Día 25 Tineo a Cangas del Narcea, antiguo Cangas de Tineo.
Dejamos atrás el pendientoso Tineo y como siempre, carreteras agradables con poco tráfico que nos llevan hasta a las afueras de Cangas donde está el monasterio de Corías. Estilo Herreriano que podría recordar a una miniatura del Escorial.
Hay visita con guia por 5€ en pocos minutos, así que nos congregamos a la puerta de la iglesia donde nos espera un holandés con prgggoblemas para progggnunciar la eggge y una muletillas molestísisma ya que cada 3 palabras una era “Digamos”. Busca la llave en un aparador que hay a la entrada y no la encuentra. Llama al timbre de la iglesia, llama por teléfono, los minutos pasan y no le contestan por ninguna vía. Llevamos 20 minutos de retraso, por fin se abren las puertas de la iglesia y sale un abuelete que le dice que las llaves están donde siempre. Buscan de nuevo y el recién llegado le señala al guiá justo frente a sus narices arriba de donde el buscaba hay un dispensador de tarjetas postales y entre las patas, allí está, un pedazo de llave de mas de un palmo de unos 200gr de peso, vamos, de las llaves antiguas que no hay forma de perderlas.
La explicación se torna aburrida por lo que me pongo en modo huir y me pierdo por la iglesia que es bastante grande y muy rica en detalles.
En la sacristía que es enorme y tiene cajones suficientes para guardar toda la ropa de Eva y sus amigas, hay un grupo de santos que podrían haber influenciado a George A. Romero y su noche de los muertos vivientes.
Los trabajos en madera son soberbios.
Nos acercamos a la oficina de info turística. Yuuupi, está abierta y la señorita es buenísima, nos da toda la info necesaria y mas, casi un cuarto de hora con nosotros y hasta donde podemos regalarnos una comida super. En forma de 3 restaurantes para que escojamos cual nos gusta mas.
En la Basílica están dando misa, nos libramos de esta visita por respeto a lo filigresía endomingada que debe estar asistiendo.

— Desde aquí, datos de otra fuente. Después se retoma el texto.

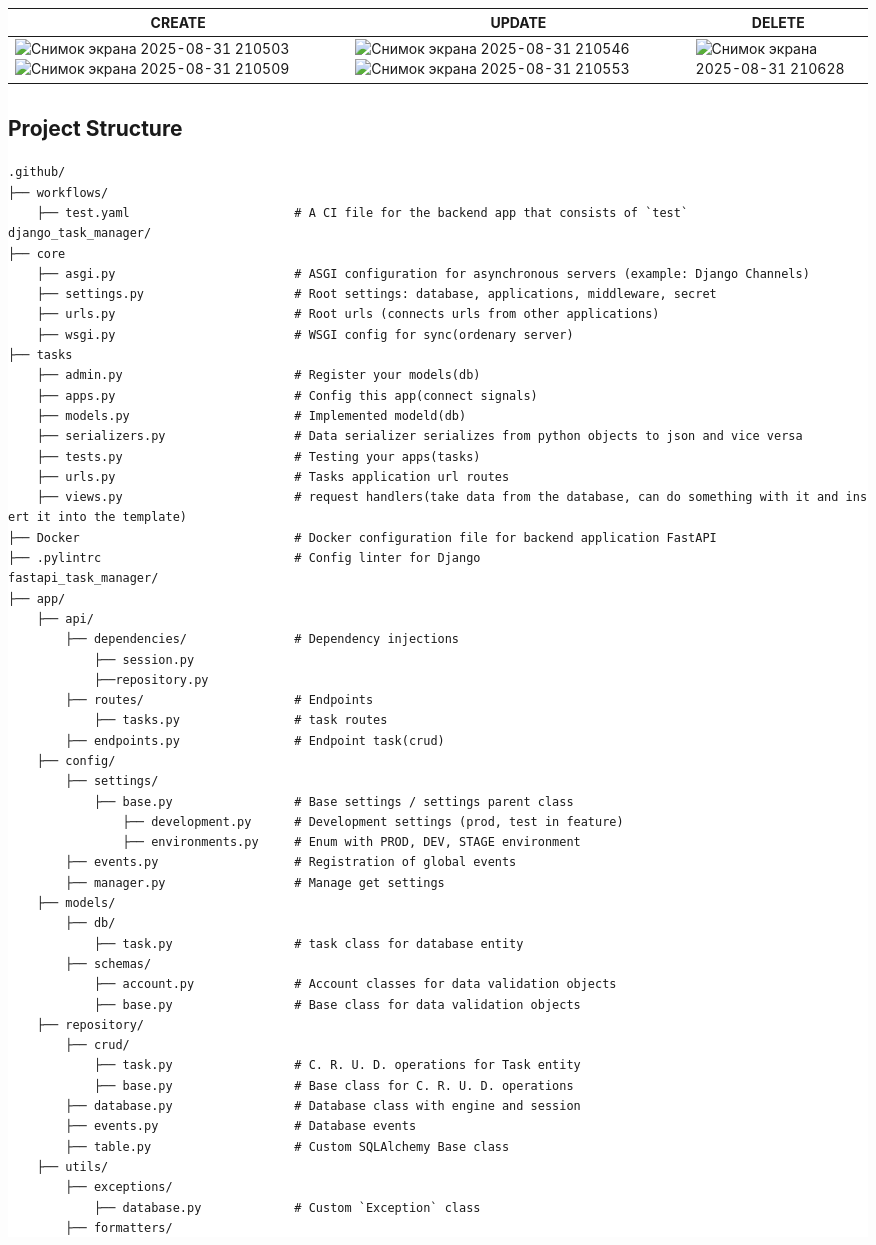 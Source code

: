 
|CREATE | UPDATE | DELETE |
|-------|--------|--------|
| <img width="1456" height="864" alt="Снимок экрана 2025-08-31 210503" src="https://github.com/user-attachments/assets/36fb153c-3342-41b9-ad6a-26351a1fc05f" /> <img width="1475" height="345" alt="Снимок экрана 2025-08-31 210509" src="https://github.com/user-attachments/assets/4977d48f-4c21-42eb-b0a5-845ecc1f8592" /> | <img width="1467" height="630" alt="Снимок экрана 2025-08-31 210546" src="https://github.com/user-attachments/assets/e83e791c-9df4-49db-9983-43df5bda242b" /> <img width="1473" height="730" alt="Снимок экрана 2025-08-31 210553" src="https://github.com/user-attachments/assets/5ad81dde-0275-4d42-95ee-a7faa93a9f1e" /> | <img width="1503" height="877" alt="Снимок экрана 2025-08-31 210628" src="https://github.com/user-attachments/assets/91cfba02-0b3d-444c-9023-11296995f63f" /> |

## Project Structure

```shell
.github/
├── workflows/
    ├── test.yaml                       # A CI file for the backend app that consists of `test`
django_task_manager/
├── core
    ├── asgi.py                         # ASGI configuration for asynchronous servers (example: Django Channels)
    ├── settings.py                     # Root settings: database, applications, middleware, secret
    ├── urls.py                         # Root urls (connects urls from other applications)
    ├── wsgi.py                         # WSGI config for sync(ordenary server)
├── tasks
    ├── admin.py                        # Register your models(db)
    ├── apps.py                         # Config this app(connect signals)
    ├── models.py                       # Implemented modeld(db)
    ├── serializers.py                  # Data serializer serializes from python objects to json and vice versa
    ├── tests.py                        # Testing your apps(tasks)
    ├── urls.py                         # Tasks application url routes
    ├── views.py                        # request handlers(take data from the database, can do something with it and insert it into the template)
├── Docker                              # Docker configuration file for backend application FastAPI
├── .pylintrc                           # Config linter for Django
fastapi_task_manager/
├── app/
    ├── api/
        ├── dependencies/               # Dependency injections
            ├── session.py
            ├──repository.py
        ├── routes/                     # Endpoints
            ├── tasks.py                # task routes
        ├── endpoints.py                # Endpoint task(crud)
    ├── config/
        ├── settings/
            ├── base.py                 # Base settings / settings parent class
                ├── development.py      # Development settings (prod, test in feature)
                ├── environments.py     # Enum with PROD, DEV, STAGE environment
        ├── events.py                   # Registration of global events
        ├── manager.py                  # Manage get settings
    ├── models/
        ├── db/
            ├── task.py                 # task class for database entity
        ├── schemas/
            ├── account.py              # Account classes for data validation objects
            ├── base.py                 # Base class for data validation objects
    ├── repository/
        ├── crud/
            ├── task.py                 # C. R. U. D. operations for Task entity
            ├── base.py                 # Base class for C. R. U. D. operations
        ├── database.py                 # Database class with engine and session
        ├── events.py                   # Database events
        ├── table.py                    # Custom SQLAlchemy Base class
    ├── utils/
        ├── exceptions/
            ├── database.py             # Custom `Exception` class
        ├── formatters/
```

Caminamos hacia un barrio llamado Entrambasaguas, ya que se encuentra en la confluencia de los ríos Narcea, que le da nombre y el Naviego. Para llegar hay que cruzar un antiguo puente con forma curva.
Como será la cuesta para llegar al ayuntamiento que la calle se llama:
Elegimos el restaurante Rio:
Botella de Protos y Manitas deshuesadas
Costilla de vaca cocinada a baja temperatura.
Nos sentimos elegidos por Él…...que placer, que sabores y al final entre las cervezas y los vermuts de antes de comer, el vino y el orujo, “ En llegando” al hotel me quedé sopa.
Hotelito a 3 km afuera de la ciudad, tranquilidad absoluta.
Día 26:
Amanece nublado, chispea un poco, al ser lunes sabemos que todo lo visitable estará cerrado por lo que sin prisas nos dirigimos a recorrer la región de los Oscos, zona de no fácil acceso, hay que cruzar el puerto del Palo, donde encontramos niebla, unos ciclistas llegando a la cima y muchos peregrinos que andaban subiendo y bajando montes en una etapa que luego supimos que es de las mas duras del camino primitivo de Santiago. Se pasa de 150m de altura a 1146 en 14 km, hay pendientes del 17,5%.
Primer pueblo visitado es Grandas de Salime, solo la iglesia por fuera
Segundo Pueblo San Martín de Oscos
Aquí vemos la Iglesia y aspectos de la plaza, gente solo en los bares.
Santa Eulalia de Oscos, aquí comemos en la Cerca y vemos el cielo de nuevo. El lugar es una antigua cuadra, que le han puesto antiguos mostradores y muchos objetos de uso de la vida diaria de años ha.
Café de calcetín que estaba buenísimo
A dormir en Villanueva de Oscos, hotelito muy chulo y mañana veremos este pueblo y alrededores.